All complaints are subject to the General Complaint Handling Requirements provided for in Section 9 of Part 1 of the Policy. Briefly, Section 9 provides that:

  • Complaints must be handled by qualified supervisors/compliance staff at the Member, and senior management must be made aware of all complaints of serious misconduct and all legal actions.
  • Members must log and maintain records of complaints, and report them on the Member Events Tracking System ("METS") under MFDA Policy No. 6 as required.
  • Members must cooperate and share information as necessary with Members of the MFDA or a member of another SRO where the events in question took place in part at another Member.
  • Members and Approved Persons must not impose confidentiality restrictions with respect to regulators or law enforcement agencies as part of the resolution of a complaint.

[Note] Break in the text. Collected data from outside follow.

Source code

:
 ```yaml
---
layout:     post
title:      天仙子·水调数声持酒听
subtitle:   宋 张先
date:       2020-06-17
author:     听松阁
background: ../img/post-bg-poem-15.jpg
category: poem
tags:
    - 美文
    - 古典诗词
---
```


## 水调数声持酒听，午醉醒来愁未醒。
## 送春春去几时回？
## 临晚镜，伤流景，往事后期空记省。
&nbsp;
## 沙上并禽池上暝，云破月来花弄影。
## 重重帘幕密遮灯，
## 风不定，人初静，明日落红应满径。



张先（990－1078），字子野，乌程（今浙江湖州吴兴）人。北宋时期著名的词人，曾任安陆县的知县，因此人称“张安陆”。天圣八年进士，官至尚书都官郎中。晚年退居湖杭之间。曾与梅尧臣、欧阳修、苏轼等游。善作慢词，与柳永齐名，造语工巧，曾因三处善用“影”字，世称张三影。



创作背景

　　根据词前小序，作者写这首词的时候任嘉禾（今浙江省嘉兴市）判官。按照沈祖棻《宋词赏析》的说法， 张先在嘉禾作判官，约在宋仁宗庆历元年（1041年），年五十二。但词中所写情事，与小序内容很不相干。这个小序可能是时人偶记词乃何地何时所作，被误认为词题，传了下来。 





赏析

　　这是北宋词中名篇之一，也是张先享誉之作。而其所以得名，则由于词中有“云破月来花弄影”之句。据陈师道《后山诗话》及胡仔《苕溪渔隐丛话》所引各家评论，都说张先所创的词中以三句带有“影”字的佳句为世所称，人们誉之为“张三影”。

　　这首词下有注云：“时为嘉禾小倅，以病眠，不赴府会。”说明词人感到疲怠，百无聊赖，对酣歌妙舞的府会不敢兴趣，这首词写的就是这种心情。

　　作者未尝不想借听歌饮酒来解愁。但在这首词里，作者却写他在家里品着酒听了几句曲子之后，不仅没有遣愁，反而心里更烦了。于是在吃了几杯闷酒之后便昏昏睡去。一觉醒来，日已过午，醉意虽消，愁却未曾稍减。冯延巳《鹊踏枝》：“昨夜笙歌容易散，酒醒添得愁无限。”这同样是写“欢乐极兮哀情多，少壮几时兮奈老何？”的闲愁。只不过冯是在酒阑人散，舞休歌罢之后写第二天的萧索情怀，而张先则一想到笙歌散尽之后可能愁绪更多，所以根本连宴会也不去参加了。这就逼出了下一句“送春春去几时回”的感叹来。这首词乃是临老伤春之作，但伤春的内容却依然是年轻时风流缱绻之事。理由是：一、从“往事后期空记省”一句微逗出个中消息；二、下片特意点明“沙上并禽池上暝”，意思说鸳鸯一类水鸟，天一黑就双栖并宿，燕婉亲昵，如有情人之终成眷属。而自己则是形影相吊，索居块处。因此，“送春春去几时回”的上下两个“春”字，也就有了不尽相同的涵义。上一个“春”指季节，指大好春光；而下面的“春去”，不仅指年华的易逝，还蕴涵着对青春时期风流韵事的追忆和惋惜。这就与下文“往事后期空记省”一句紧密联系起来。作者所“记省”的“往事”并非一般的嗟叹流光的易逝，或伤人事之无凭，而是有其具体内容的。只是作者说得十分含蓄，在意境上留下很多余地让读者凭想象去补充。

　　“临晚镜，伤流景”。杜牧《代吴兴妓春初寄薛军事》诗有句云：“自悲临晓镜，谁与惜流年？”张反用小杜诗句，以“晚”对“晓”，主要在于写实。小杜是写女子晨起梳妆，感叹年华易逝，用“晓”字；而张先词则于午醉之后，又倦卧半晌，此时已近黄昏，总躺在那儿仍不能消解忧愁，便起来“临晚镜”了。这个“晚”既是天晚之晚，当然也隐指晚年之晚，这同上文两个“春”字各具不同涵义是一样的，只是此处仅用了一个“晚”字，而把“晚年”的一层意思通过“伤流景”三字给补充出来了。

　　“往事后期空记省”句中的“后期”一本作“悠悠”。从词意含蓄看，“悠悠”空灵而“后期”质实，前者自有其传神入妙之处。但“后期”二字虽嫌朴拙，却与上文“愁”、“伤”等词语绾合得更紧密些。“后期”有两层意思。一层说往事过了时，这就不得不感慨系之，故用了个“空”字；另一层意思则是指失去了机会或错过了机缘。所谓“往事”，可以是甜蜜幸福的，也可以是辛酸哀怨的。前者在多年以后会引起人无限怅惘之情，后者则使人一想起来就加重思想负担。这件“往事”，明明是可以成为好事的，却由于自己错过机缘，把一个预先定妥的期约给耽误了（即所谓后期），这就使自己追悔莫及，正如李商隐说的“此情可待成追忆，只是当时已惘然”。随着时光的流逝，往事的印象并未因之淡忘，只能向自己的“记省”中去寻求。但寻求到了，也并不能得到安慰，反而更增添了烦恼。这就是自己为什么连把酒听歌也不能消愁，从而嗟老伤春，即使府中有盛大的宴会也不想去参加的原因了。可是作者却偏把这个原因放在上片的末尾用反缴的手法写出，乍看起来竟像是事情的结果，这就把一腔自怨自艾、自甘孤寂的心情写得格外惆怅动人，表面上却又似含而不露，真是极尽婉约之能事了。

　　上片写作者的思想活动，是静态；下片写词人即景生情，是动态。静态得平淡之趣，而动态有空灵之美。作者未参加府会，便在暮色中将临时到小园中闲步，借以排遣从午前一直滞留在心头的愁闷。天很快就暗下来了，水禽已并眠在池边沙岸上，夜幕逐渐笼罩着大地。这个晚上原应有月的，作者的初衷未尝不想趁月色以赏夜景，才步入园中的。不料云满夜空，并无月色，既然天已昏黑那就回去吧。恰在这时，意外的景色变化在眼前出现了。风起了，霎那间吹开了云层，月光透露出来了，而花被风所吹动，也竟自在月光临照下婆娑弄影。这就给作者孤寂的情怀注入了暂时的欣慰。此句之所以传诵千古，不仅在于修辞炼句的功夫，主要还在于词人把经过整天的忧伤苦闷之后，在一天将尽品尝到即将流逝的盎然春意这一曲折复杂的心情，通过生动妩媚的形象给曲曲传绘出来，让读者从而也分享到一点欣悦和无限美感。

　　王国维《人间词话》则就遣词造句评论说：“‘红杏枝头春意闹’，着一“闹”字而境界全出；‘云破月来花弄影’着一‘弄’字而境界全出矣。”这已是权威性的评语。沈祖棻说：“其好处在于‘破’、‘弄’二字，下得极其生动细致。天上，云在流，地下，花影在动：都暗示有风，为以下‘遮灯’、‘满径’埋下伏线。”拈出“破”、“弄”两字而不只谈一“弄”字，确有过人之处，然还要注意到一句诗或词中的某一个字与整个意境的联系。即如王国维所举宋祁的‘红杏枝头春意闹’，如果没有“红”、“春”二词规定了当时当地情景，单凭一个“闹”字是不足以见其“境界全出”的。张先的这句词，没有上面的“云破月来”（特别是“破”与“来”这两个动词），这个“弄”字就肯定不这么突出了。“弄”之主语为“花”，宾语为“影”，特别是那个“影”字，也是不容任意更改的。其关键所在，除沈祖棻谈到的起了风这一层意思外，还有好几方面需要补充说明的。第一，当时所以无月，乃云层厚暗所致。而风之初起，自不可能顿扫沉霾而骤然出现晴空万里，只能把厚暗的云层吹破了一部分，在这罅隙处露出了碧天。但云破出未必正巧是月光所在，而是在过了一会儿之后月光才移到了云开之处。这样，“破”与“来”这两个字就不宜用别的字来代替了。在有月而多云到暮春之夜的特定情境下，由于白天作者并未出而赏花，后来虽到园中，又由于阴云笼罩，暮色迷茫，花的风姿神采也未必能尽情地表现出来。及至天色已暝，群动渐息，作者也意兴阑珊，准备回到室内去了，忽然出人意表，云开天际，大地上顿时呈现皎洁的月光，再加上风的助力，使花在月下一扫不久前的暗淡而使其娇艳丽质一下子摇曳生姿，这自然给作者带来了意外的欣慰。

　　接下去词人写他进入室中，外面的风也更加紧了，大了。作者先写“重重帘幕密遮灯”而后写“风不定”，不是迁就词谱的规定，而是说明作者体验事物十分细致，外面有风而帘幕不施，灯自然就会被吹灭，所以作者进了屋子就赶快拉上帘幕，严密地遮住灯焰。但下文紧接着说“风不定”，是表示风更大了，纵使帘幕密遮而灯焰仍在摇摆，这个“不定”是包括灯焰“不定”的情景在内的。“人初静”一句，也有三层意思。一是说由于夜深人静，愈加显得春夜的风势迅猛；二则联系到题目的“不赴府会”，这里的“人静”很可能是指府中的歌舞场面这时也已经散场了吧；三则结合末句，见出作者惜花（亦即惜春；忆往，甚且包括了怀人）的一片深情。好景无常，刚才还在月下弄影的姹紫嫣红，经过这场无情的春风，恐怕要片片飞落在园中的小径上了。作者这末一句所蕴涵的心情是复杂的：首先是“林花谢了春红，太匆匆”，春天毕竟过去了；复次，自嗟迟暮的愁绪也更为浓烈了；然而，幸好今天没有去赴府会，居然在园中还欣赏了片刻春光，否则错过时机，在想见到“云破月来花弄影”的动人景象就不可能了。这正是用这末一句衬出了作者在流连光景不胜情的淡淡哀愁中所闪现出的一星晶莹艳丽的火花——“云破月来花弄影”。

One of the most significant amendments to the Policy is that it now distinguishes between two categories of complaints: 1) complaints subject to informal resolution which are governed by requirements set out in Part I; and 2) complaints that are more serious in nature and thereby subject to Additional Complaint Handling Requirements prescribed by Part II of the Policy. As a first step, a Member's procedures should provide for a determination of whether the allegation in the complaint is more serious in nature and among the categories enumerated in the Policy to which Part II of the Policy applies.

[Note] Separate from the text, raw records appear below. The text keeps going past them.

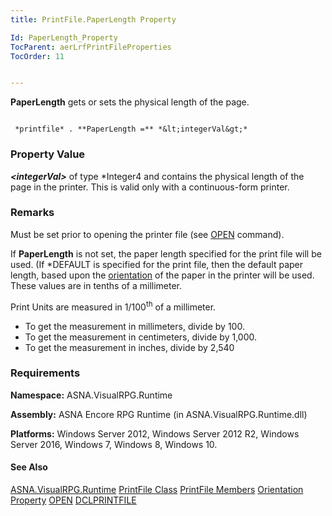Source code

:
 ```yaml
---
title: PrintFile.PaperLength Property

Id: PaperLength_Property
TocParent: aerLrfPrintFileProperties
TocOrder: 11


---
```


**PaperLength** gets or sets the physical length of the page. 

```

 *printfile* . **PaperLength =** *&lt;integerVal&gt;* 
```

### Property Value
***&lt;integerVal&gt;*** of type *Integer4 and contains the physical length of the page in the printer. This is valid only with a continuous-form printer. 

### Remarks
Must be set prior to opening the printer file (see [OPEN](OPEN.html) command). 

If **PaperLength** is not set, the paper length specified for the print file will be used. (If *DEFAULT is specified for the print file, then the default paper length, based upon the [orientation](Orientation_Property.html) of the paper in the printer will be used. These values are in tenths of a millimeter. 

Print Units are measured in 1/100<sup>th</sup> of a millimeter. 

- To get the measurement in millimeters, divide by 100.
- To get the measurement in centimeters, divide by 1,000.
- To get the measurement in inches, divide by 2,540

### Requirements
**Namespace:** ASNA.VisualRPG.Runtime 

**Assembly:** ASNA Encore RPG Runtime (in ASNA.VisualRPG.Runtime.dll) 

**Platforms:** Windows Server 2012, Windows Server 2012 R2, Windows Server 2016, Windows 7, Windows 8, Windows 10. 

#### See Also
[ASNA.VisualRPG.Runtime](aerLrfRuntimeNamespace.html)
[PrintFile Class](aerLrfPrintFileClass.html)
[PrintFile Members](aerLrfPrintFileMembers.html)
[Orientation Property](Orientation_Property.html)
[OPEN](OPEN.html)
[DCLPRINTFILE](DCLPRINTFILE.html)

If Part II does not apply, the complaint may be resolved by informal resolution as described in Section 4 under Part I of the Policy. The substantive response for complaints subject to informal resolution must be reasonable in the circumstances, and the Policy provides guidelines on how to achieve the objective on handling complaints reasonably and fairly.

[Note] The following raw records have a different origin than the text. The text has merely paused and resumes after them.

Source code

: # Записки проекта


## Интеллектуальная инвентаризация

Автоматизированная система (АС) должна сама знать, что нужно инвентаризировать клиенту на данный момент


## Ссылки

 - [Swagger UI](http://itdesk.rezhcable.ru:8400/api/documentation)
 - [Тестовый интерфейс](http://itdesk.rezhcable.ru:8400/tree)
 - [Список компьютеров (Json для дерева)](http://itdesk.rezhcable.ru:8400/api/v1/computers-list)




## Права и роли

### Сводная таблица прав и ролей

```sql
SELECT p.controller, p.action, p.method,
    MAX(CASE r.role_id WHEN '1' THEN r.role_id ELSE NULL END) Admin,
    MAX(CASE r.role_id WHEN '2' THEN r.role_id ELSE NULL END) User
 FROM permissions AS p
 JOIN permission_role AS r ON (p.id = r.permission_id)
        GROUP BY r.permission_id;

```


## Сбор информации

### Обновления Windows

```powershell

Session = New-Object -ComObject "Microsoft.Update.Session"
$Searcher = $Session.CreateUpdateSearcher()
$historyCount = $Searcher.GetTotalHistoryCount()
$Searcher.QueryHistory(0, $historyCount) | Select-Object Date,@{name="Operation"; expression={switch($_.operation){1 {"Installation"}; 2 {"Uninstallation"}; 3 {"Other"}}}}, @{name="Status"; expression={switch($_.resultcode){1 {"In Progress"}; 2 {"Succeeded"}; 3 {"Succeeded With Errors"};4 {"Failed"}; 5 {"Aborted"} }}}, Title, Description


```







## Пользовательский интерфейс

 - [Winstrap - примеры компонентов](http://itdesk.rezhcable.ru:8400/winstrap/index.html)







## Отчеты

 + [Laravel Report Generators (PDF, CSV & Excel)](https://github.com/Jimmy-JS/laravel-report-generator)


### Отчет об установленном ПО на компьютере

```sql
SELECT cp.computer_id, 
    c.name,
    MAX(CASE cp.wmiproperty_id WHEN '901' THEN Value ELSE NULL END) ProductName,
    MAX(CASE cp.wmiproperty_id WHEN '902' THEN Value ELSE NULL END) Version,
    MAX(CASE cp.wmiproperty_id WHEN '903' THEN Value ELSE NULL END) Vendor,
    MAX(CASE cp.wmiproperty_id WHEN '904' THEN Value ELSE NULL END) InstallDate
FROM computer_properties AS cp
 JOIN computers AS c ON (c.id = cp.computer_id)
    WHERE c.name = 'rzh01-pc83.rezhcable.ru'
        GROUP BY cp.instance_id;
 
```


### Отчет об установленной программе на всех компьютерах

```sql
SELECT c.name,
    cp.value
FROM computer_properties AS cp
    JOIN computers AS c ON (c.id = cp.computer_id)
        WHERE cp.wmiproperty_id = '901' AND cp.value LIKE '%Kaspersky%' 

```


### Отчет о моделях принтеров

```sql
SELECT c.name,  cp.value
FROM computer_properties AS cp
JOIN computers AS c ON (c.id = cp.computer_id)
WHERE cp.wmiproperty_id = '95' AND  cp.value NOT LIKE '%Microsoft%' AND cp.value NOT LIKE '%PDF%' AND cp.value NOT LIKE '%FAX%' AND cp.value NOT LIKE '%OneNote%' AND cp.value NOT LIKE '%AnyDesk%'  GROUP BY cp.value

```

If Part II applies, the Member must send an initial written response letter which must include the specific requirements provided for in Part II, section 1. The initial written response letter should generally be sent within 5 business days of receipt of the complaint. The Member must then provide a substantive response to the complainant which must meet the detailed requirements of Part II, section 2.

Finally, the Policy provides for certain requirements at the time of account opening. In particular, as of July 1, 2010, Members must now provide new clients with a copy of the updated Client Complaint Information Form ("CCIF") when an account is opened, as well as a written summary of the Member's complaint handling procedures. The updated CCIF is available at This information, along with a specific point of contact for complaints, should also be made available on the Member's website.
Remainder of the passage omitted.